## Work to complete
Find every line containing "Calculus" in the records below and report the tally as a bare number.

Dataset entries
=-=-=-=-=

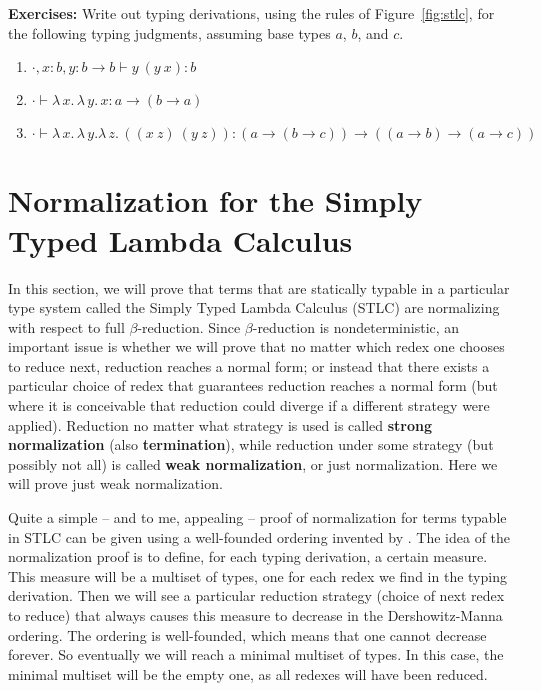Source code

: \documentclass{article}
\begin{document}
\textbf{Exercises:} Write out typing derivations, using the rules of Figure~\ref{fig:stlc}, for
  the following typing judgments, assuming base types $a$, $b$, and $c$.
  \begin{enumerate}
  \item $\cdot, x:b, y : b\to b \vdash y\ (y\ x) : b$
  \item $\cdot \vdash \lambda\,x.\,\lambda\,y.\,x : a \to (b \to a)$
  \item $\cdot \vdash \lambda\,x.\,\lambda\,y.\lambda\,z.\,((x\ z)\ (y\ z)) : (a \to (b \to c)) \to ((a \to b) \to (a \to c))$
  \end{enumerate}

\section{Normalization for the Simply Typed Lambda Calculus}

In this section, we will prove that terms that are statically typable
in a particular type system called the Simply Typed Lambda Calculus
(STLC) are normalizing with respect to full $\beta$-reduction.  Since
$\beta$-reduction is nondeterministic, an important issue is whether
we will prove that no matter which redex one chooses to reduce next,
reduction reaches a normal form; or instead that there exists a
particular choice of redex that guarantees reduction reaches a normal
form (but where it is conceivable that reduction could diverge if a
different strategy were applied).  Reduction no matter what strategy
is used is called \textbf{strong normalization} (also
\textbf{termination}), while reduction under some strategy (but
possibly not all) is called \textbf{weak normalization}, or just
normalization.  Here we will prove just weak normalization.

Quite a simple -- and to me, appealing -- proof of normalization for
terms typable in STLC can be given using a well-founded ordering
invented by \citet{dm79}.  The idea of the
normalization proof is to define, for each typing derivation, a
certain measure.  This measure will be a multiset of types, one for
each redex we find in the typing derivation.  Then we will see a
particular reduction strategy (choice of next redex to reduce) that
always causes this measure to decrease in the Dershowitz-Manna
ordering.  The ordering is well-founded, which means that one cannot
decrease forever.  So eventually we will reach a minimal multiset of
types.  In this case, the minimal multiset will be the empty one, as
all redexes will have been reduced.
\end{document}
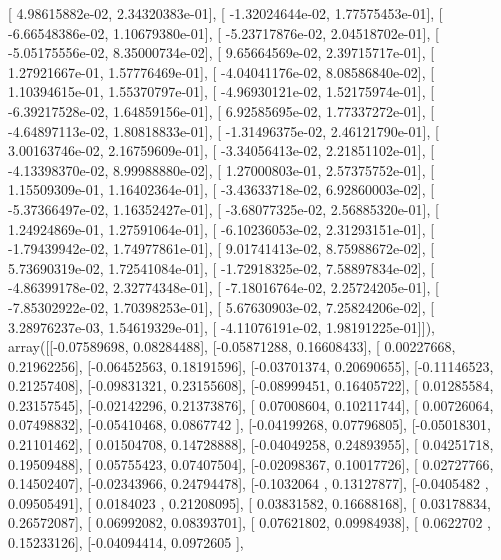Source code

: \documentclass{article}
\begin{document}
       [  4.98615882e-02,   2.34320383e-01],
       [ -1.32024644e-02,   1.77575453e-01],
       [ -6.66548386e-02,   1.10679380e-01],
       [ -5.23717876e-02,   2.04518702e-01],
       [ -5.05175556e-02,   8.35000734e-02],
       [  9.65664569e-02,   2.39715717e-01],
       [  1.27921667e-01,   1.57776469e-01],
       [ -4.04041176e-02,   8.08586840e-02],
       [  1.10394615e-01,   1.55370797e-01],
       [ -4.96930121e-02,   1.52175974e-01],
       [ -6.39217528e-02,   1.64859156e-01],
       [  6.92585695e-02,   1.77337272e-01],
       [ -4.64897113e-02,   1.80818833e-01],
       [ -1.31496375e-02,   2.46121790e-01],
       [  3.00163746e-02,   2.16759609e-01],
       [ -3.34056413e-02,   2.21851102e-01],
       [ -4.13398370e-02,   8.99988880e-02],
       [  1.27000803e-01,   2.57375752e-01],
       [  1.15509309e-01,   1.16402364e-01],
       [ -3.43633718e-02,   6.92860003e-02],
       [ -5.37366497e-02,   1.16352427e-01],
       [ -3.68077325e-02,   2.56885320e-01],
       [  1.24924869e-01,   1.27591064e-01],
       [ -6.10236053e-02,   2.31293151e-01],
       [ -1.79439942e-02,   1.74977861e-01],
       [  9.01741413e-02,   8.75988672e-02],
       [  5.73690319e-02,   1.72541084e-01],
       [ -1.72918325e-02,   7.58897834e-02],
       [ -4.86399178e-02,   2.32774348e-01],
       [ -7.18016764e-02,   2.25724205e-01],
       [ -7.85302922e-02,   1.70398253e-01],
       [  5.67630903e-02,   7.25824206e-02],
       [  3.28976237e-03,   1.54619329e-01],
       [ -4.11076191e-02,   1.98191225e-01]]), array([[-0.07589698,  0.08284488],
       [-0.05871288,  0.16608433],
       [ 0.00227668,  0.21962256],
       [-0.06452563,  0.18191596],
       [-0.03701374,  0.20690655],
       [-0.11146523,  0.21257408],
       [-0.09831321,  0.23155608],
       [-0.08999451,  0.16405722],
       [ 0.01285584,  0.23157545],
       [-0.02142296,  0.21373876],
       [ 0.07008604,  0.10211744],
       [ 0.00726064,  0.07498832],
       [-0.05410468,  0.0867742 ],
       [-0.04199268,  0.07796805],
       [-0.05018301,  0.21101462],
       [ 0.01504708,  0.14728888],
       [-0.04049258,  0.24893955],
       [ 0.04251718,  0.19509488],
       [ 0.05755423,  0.07407504],
       [-0.02098367,  0.10017726],
       [ 0.02727766,  0.14502407],
       [-0.02343966,  0.24794478],
       [-0.1032064 ,  0.13127877],
       [-0.0405482 ,  0.09505491],
       [ 0.0184023 ,  0.21208095],
       [ 0.03831582,  0.16688168],
       [ 0.03178834,  0.26572087],
       [ 0.06992082,  0.08393701],
       [ 0.07621802,  0.09984938],
       [ 0.0622702 ,  0.15233126],
       [-0.04094414,  0.0972605 ],
\end{document}
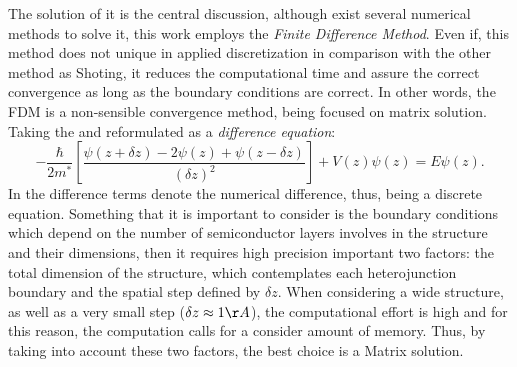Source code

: The solution of  it is the central discussion, although exist several numerical methods to solve it, this work employs the \emph{Finite Difference Method}.
Even if, this method does not unique in applied discretization in comparison with the other method as Shoting\cite{killingbeck2020microcomputer,harrison2016quantum}, it reduces the computational time and assure the correct convergence as long as the boundary conditions are correct. In other words, the \gls{FDM} is a non-sensible convergence method, being focused on matrix solution.  Taking the  and reformulated as a \emph{difference equation}\cite{harrison2016quantum}:
\begin{equation}\label{eqn:chapter-2-sec-numerical-calculations-schrodinger-discrete}
	-\dfrac{\hbar}{2m^{*}}\left[\dfrac{\psi(z+\delta z)-2\psi(z)+\psi(z-\delta z)}{(\delta z)^2}\right] + V(z)\psi(z)=E\psi(z).
\end{equation}
In  the difference terms denote the numerical difference, thus,  being a discrete equation. Something that it is important to consider is the boundary conditions which depend on the number of semiconductor layers involves in the structure and their dimensions, then it requires high precision important two factors: the total dimension of the structure, which contemplates each heterojunction boundary and the spatial step defined by $\delta z$. When considering a wide structure, as well as a very small step ($\delta z \approx 1\AA$), the computational effort is high and for this reason, the computation calls for a consider amount of memory. Thus, by taking into account these two factors, the best choice is a Matrix solution.

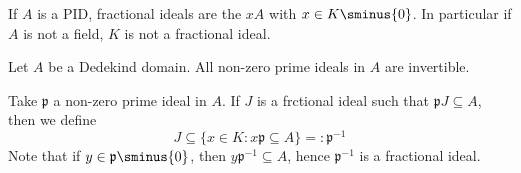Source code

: \begin{example}{}
    If \(A\) is a PID, fractional ideals are the \(xA\) with \(x \in K \sminus
    \{0\} \). In particular if \(A\) is not a field, \(K\) is not a fractional
    ideal.
\end{example}

\begin{theorem}{}
    Let \(A\) be a Dedekind domain. All non-zero prime ideals in \(A\) are
    invertible.
\end{theorem}
Take \(\mathfrak{p}\) a non-zero prime ideal in \(A\). If \(J\) is a frctional
ideal such that \(\mathfrak{p}J \subseteq A \), then we define
\[
  J \subseteq \{ x \in  K : x \mathfrak{p} \subseteq A \} =: \mathfrak{p}^{-1}  
\]
Note that if \(y \in  \mathfrak{p} \sminus \{0\} \), then \(y\mathfrak{p}^{-1}
\subseteq A \), hence \(\mathfrak{p}^{-1}\) is a fractional ideal.

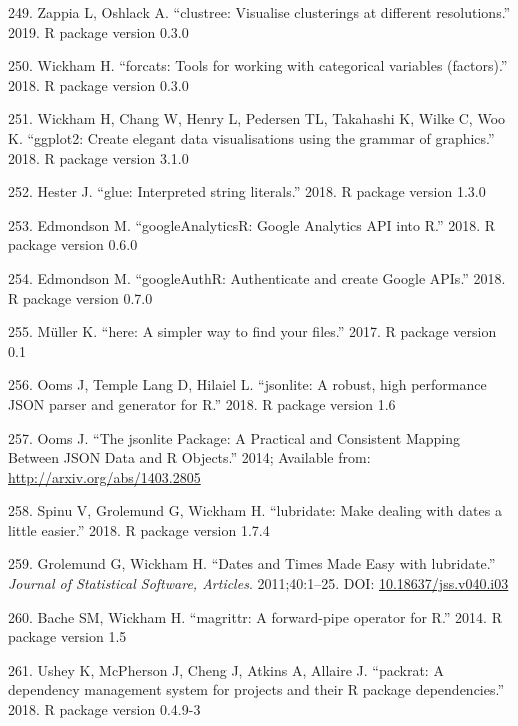 \documentclass[11pt,a4paper,titlepage,twoside,openright]{style/unimelbthesis}
\theoremstyle{definition}
\theoremstyle{definition}
\theoremstyle{definition}
\theoremstyle{remark}
\begin{document}
\begin{mainmatter}
\leavevmode\hypertarget{ref-R-clustree}{}%
249. Zappia L, Oshlack A. ``clustree: Visualise clusterings at different resolutions.'' 2019. R package version 0.3.0

\leavevmode\hypertarget{ref-R-forcats}{}%
250. Wickham H. ``forcats: Tools for working with categorical variables (factors).'' 2018. R package version 0.3.0

\leavevmode\hypertarget{ref-R-ggplot2}{}%
251. Wickham H, Chang W, Henry L, Pedersen TL, Takahashi K, Wilke C, Woo K. ``ggplot2: Create elegant data visualisations using the grammar of graphics.'' 2018. R package version 3.1.0

\leavevmode\hypertarget{ref-R-glue}{}%
252. Hester J. ``glue: Interpreted string literals.'' 2018. R package version 1.3.0

\leavevmode\hypertarget{ref-R-googleAnalyticsR}{}%
253. Edmondson M. ``googleAnalyticsR: Google Analytics API into R.'' 2018. R package version 0.6.0

\leavevmode\hypertarget{ref-R-googleAuthR}{}%
254. Edmondson M. ``googleAuthR: Authenticate and create Google APIs.'' 2018. R package version 0.7.0

\leavevmode\hypertarget{ref-R-here}{}%
255. Müller K. ``here: A simpler way to find your files.'' 2017. R package version 0.1

\leavevmode\hypertarget{ref-R-jsonlite}{}%
256. Ooms J, Temple Lang D, Hilaiel L. ``jsonlite: A robust, high performance JSON parser and generator for R.'' 2018. R package version 1.6

\leavevmode\hypertarget{ref-Ooms2014-ay}{}%
257. Ooms J. ``The jsonlite Package: A Practical and Consistent Mapping Between JSON Data and R Objects.'' 2014; Available from: \url{http://arxiv.org/abs/1403.2805}

\leavevmode\hypertarget{ref-R-lubridate}{}%
258. Spinu V, Grolemund G, Wickham H. ``lubridate: Make dealing with dates a little easier.'' 2018. R package version 1.7.4

\leavevmode\hypertarget{ref-Grolemund2011-qn}{}%
259. Grolemund G, Wickham H. ``Dates and Times Made Easy with lubridate.'' \emph{Journal of Statistical Software, Articles}. 2011;40:1--25. DOI: \href{https://doi.org/10.18637/jss.v040.i03}{10.18637/jss.v040.i03}

\leavevmode\hypertarget{ref-R-magrittr}{}%
260. Bache SM, Wickham H. ``magrittr: A forward-pipe operator for R.'' 2014. R package version 1.5

\leavevmode\hypertarget{ref-R-packrat}{}%
261. Ushey K, McPherson J, Cheng J, Atkins A, Allaire J. ``packrat: A dependency management system for projects and their R package dependencies.'' 2018. R package version 0.4.9-3


\end{mainmatter}
\end{document}
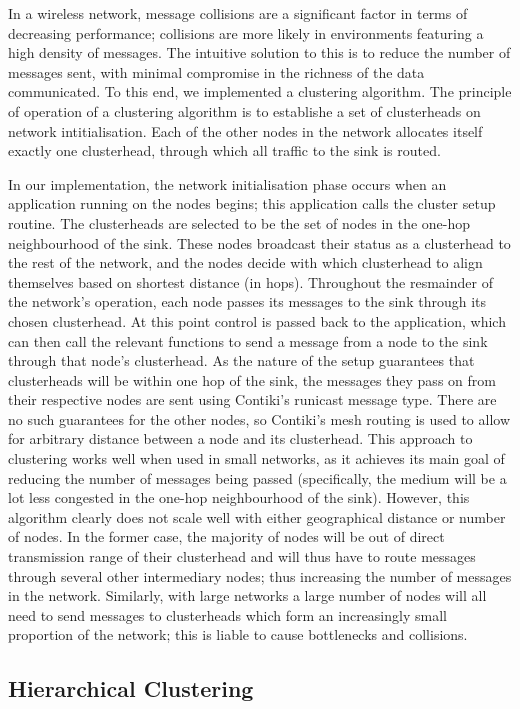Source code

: In a wireless network, message collisions are a significant factor in terms of decreasing performance; collisions are more likely in environments featuring a high density of messages. The intuitive solution to this is to reduce the number of messages sent, with minimal compromise in the richness of the data communicated. To this end, we implemented a clustering algorithm. The principle of operation of a clustering algorithm is to establishe a set of clusterheads on network intitialisation. Each of the other nodes in the network allocates itself exactly one clusterhead, through which all traffic to the sink is routed.

In our implementation, the network initialisation phase occurs when an application running on the nodes begins; this application calls the cluster setup routine. The clusterheads are selected to be the set of nodes in the one-hop neighbourhood of the sink. These nodes broadcast their status as a clusterhead to the rest of the network, and the nodes decide with which clusterhead to align themselves based on shortest distance (in hops). Throughout the resmainder of the network's operation, each node passes its messages to the sink through its chosen clusterhead. At this point control is passed back to the application, which can then call the relevant functions to send a message from a node to the sink through that node's clusterhead. As the nature of the setup guarantees that clusterheads will be within one hop of the sink, the messages they pass on from their respective nodes are sent using Contiki's runicast message type. There are no such guarantees for the other nodes, so Contiki's mesh routing is used to allow for arbitrary distance between a node and its clusterhead. This approach to clustering works well when used in small networks, as it achieves its main goal of reducing the number of messages being passed (specifically, the medium will be a lot less congested in the one-hop neighbourhood of the sink). However, this algorithm clearly does not scale well with either geographical distance or number of nodes. In the former case, the majority of nodes will be out of direct transmission range of their clusterhead and will thus have to route messages through several other intermediary nodes; thus increasing the number of messages in the network. Similarly, with large networks a large number of nodes will all need to send messages to clusterheads which form an increasingly small proportion of the network; this is liable to cause bottlenecks and collisions.

\subsection{Hierarchical Clustering}

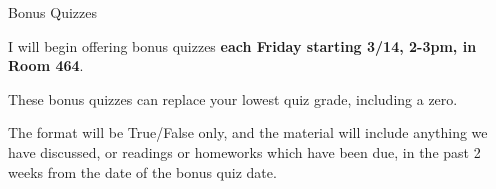 \begin{frame}{Bonus Quizzes}

I will begin offering bonus quizzes \textbf{each Friday starting 3/14, 2-3pm, in Room 464}. 

\vfill 

These bonus quizzes can replace your lowest quiz grade, including a zero. 

\vfill 
The format will be True/False only, and the material will include anything we have discussed, or readings or homeworks which have been due, in the past 2 weeks from the date of the bonus quiz date. 
    
\end{frame}


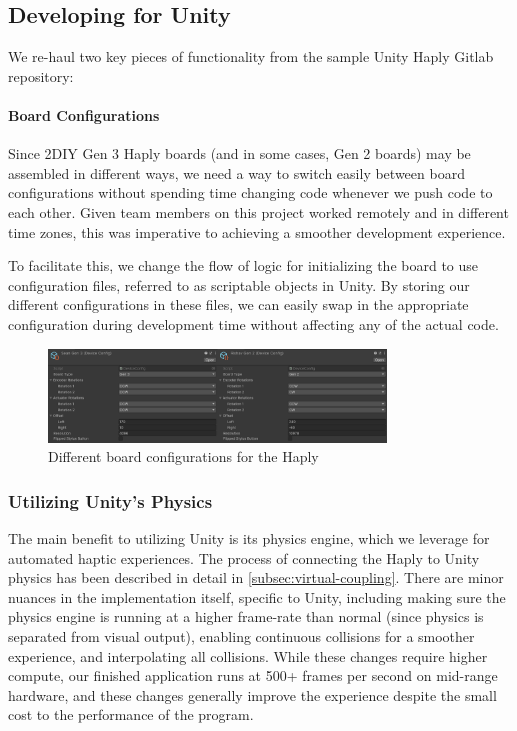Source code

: \subsection{Developing for Unity}
We re-haul two key pieces of functionality from the sample Unity Haply Gitlab repository:
\paragraph{Board Configurations}
Since 2DIY Gen 3 Haply boards (and in some cases, Gen 2 boards) may be assembled in different ways, we need a way to switch easily between board configurations without spending time changing code whenever we push code to each other. Given team members on this project worked remotely and in different time zones, this was imperative to achieving a smoother development experience. 

To facilitate this, we change the flow of logic for initializing the board to use configuration files, referred to as scriptable objects in Unity. By storing our different configurations in these files, we can easily swap in the appropriate configuration during development time without affecting any of the actual code.

\begin{figure}
    \centering
    \includegraphics[width = 0.8\textwidth]{images/board-config.png}
    \caption{Different board configurations for the Haply}
    \label{fig:board-config}
\end{figure}

\subsubsection{Utilizing Unity's Physics}
The main benefit to utilizing Unity is its physics engine, which we leverage for automated haptic experiences. The process of connecting the Haply to Unity physics has been described in detail in \autoref{subsec:virtual-coupling}. There are minor nuances in the implementation itself, specific to Unity, including making sure the physics engine is running at a higher frame-rate than normal (since physics is separated from visual output), enabling continuous collisions for a smoother experience, and interpolating all collisions. While these changes require higher compute, our finished application runs at 500+ frames per second on mid-range hardware, and these changes generally improve the experience despite the small cost to the performance of the program.

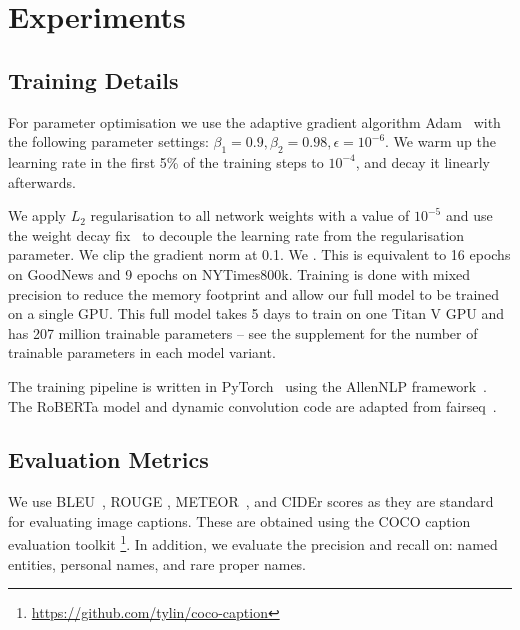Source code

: 
\section{Experiments}

\subsection{Training Details}

For parameter optimisation we use the adaptive gradient algorithm
Adam~\cite{Kingma2015Adam} with the following
parameter settings: $\beta_1 = 0.9, \beta_2 = 0.98, \epsilon = 10^{-6}$. We
warm up the
learning rate in the first 5\% of the training steps to $10^{-4}$, and decay
it linearly afterwards.

We apply $L_2$ regularisation to all network weights with a value of $10^{-5}$
and use the weight decay fix~\cite{Loshchilov2018DecoupledWD} to decouple the
learning rate from the regularisation parameter. We clip the gradient norm at
0.1. We . This is equivalent to 16
epochs on GoodNews and 9 epochs on NYTimes800k. Training is done with mixed
precision to reduce the
memory footprint and allow our full model to be trained on a single GPU. This
full model
takes 5 days to train on one Titan V GPU and
has 207 million trainable parameters -- see the supplement for the number of
trainable parameters in each model variant.

The training pipeline is written in PyTorch~\cite{Paszke2017Automatic} using
the AllenNLP framework~\cite{Gardner2017AllenNLP}. The RoBERTa model and
dynamic convolution code are adapted from fairseq~\cite{Ott2019Fairseq}.

\subsection{Evaluation Metrics}

We use BLEU~\cite{Papineni2002Bleu}, ROUGE
\cite{Lin2004ROUGE}, METEOR~\cite{Denkowski2014Meteor}, and CIDEr
\cite{Vedantam2015CIDEr} scores as they are standard for evaluating image
captions. These are obtained using the COCO
caption evaluation toolkit
\footnote{\href{https://github.com/tylin/coco-caption}
{https://github.com/tylin/coco-caption}}. In addition, we evaluate the
precision and recall on: named entities, personal names, and rare proper names.

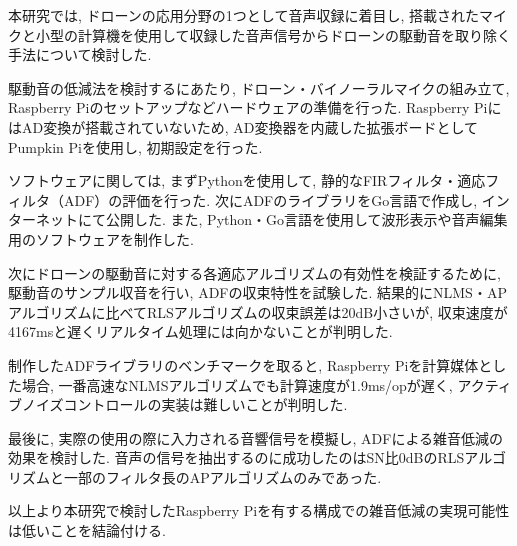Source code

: \begin{jabstract}
本研究では, ドローンの応用分野の1つとして音声収録に着目し, 搭載されたマイクと小型の計算機を使用して収録した音声信号からドローンの駆動音を取り除く手法について検討した. 

駆動音の低減法を検討するにあたり, ドローン・バイノーラルマイクの組み立て, Raspberry
Piのセットアップなどハードウェアの準備を行った.  Raspberry
PiにはAD変換が搭載されていないため, AD変換器を内蔵した拡張ボードとしてPumpkin Piを使用し, 初期設定を行った. 

ソフトウェアに関しては, まずPythonを使用して, 静的なFIRフィルタ・適応フィルタ（ADF）の評価を行った. 次にADFのライブラリをGo言語で作成し, インターネットにて公開した. また, Python・Go言語を使用して波形表示や音声編集用のソフトウェアを制作した. 

次にドローンの駆動音に対する各適応アルゴリズムの有効性を検証するために, 駆動音のサンプル収音を行い, ADFの収束特性を試験した. 結果的にNLMS・APアルゴリズムに比べてRLSアルゴリズムの収束誤差は20dB小さいが, 収束速度が4167msと遅くリアルタイム処理には向かないことが判明した. 

制作したADFライブラリのベンチマークを取ると, Raspberry Piを計算媒体とした場合, 一番高速なNLMSアルゴリズムでも計算速度が1.9ms/opが遅く, アクティブノイズコントロールの実装は難しいことが判明した. 

最後に, 実際の使用の際に入力される音響信号を模擬し, ADFによる雑音低減の効果を検討した. 音声の信号を抽出するのに成功したのはSN比0dBのRLSアルゴリズムと一部のフィルタ長のAPアルゴリズムのみであった. 

以上より本研究で検討したRaspberry Piを有する構成での雑音低減の実現可能性は低いことを結論付ける. 
\end{jabstract}
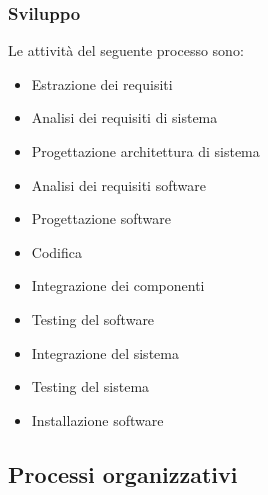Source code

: \subsubsection{Sviluppo}
Le attività del seguente processo sono:
\begin{itemize}
    \item Estrazione dei requisiti
    \item Analisi dei requisiti di sistema
    \item Progettazione architettura di sistema
    \item Analisi dei requisiti software
    \item Progettazione software
    \item Codifica
    \item Integrazione dei componenti
    \item Testing del software
    \item Integrazione del sistema
    \item Testing del sistema
    \item Installazione software
\end{itemize}
\newpage
\subsection{Processi organizzativi}

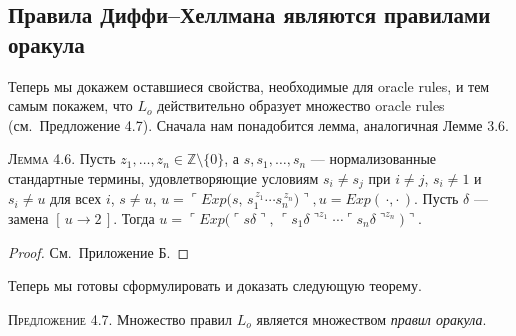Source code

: \subsection{Правила Диффи–Хеллмана являются правилами оракула}

Теперь мы докажем оставшиеся свойства, необходимые для oracle rules, и тем самым покажем, что $L_{o}$ действительно образует множество oracle rules (см.~Предложение 4.7).  
Сначала нам понадобится лемма, аналогичная Лемме 3.6.

\textsc{Лемма 4.6.}
Пусть $z_{1},\dots ,z_{n}\in\mathbb Z\setminus\{0\}$,
а $s,s_{1},\dots ,s_{n}$ — нормализованные стандартные термины,
удовлетворяющие условиям
$s_{i}\neq s_{j}$ при $i\neq j$, 
$s_{i}\neq1$ и $s_{i}\neq u$ для всех $i$,
$s\neq u$,
\(
  u=\ulcorner Exp\bigl(s,\,
       s_{1}^{\,z_{1}}\!\cdots s_{n}^{\,z_{n}}\bigr)\urcorner,
  u=Exp(\,\cdot,\cdot\,).
\)
Пусть $\delta$ — замена $[\,u\!\rightarrow\!2\,]$.
Тогда
\(
  u
  =
  \ulcorner Exp\bigl(\ulcorner s\delta\urcorner,\,
        \ulcorner s_{1}\delta\urcorner^{z_{1}}\!\cdots
        \ulcorner s_{n}\delta\urcorner^{z_{n}}\bigr)\urcorner.
\)

\begin{proof} См.\ Приложение Б.\end{proof}

\medskip
Теперь мы готовы сформулировать и доказать следующую теорему.

\textsc{Предложение 4.7.}
Множество правил $L_{o}$ является множеством \emph{правил оракула}.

=-=-=-=-=

## Your response
2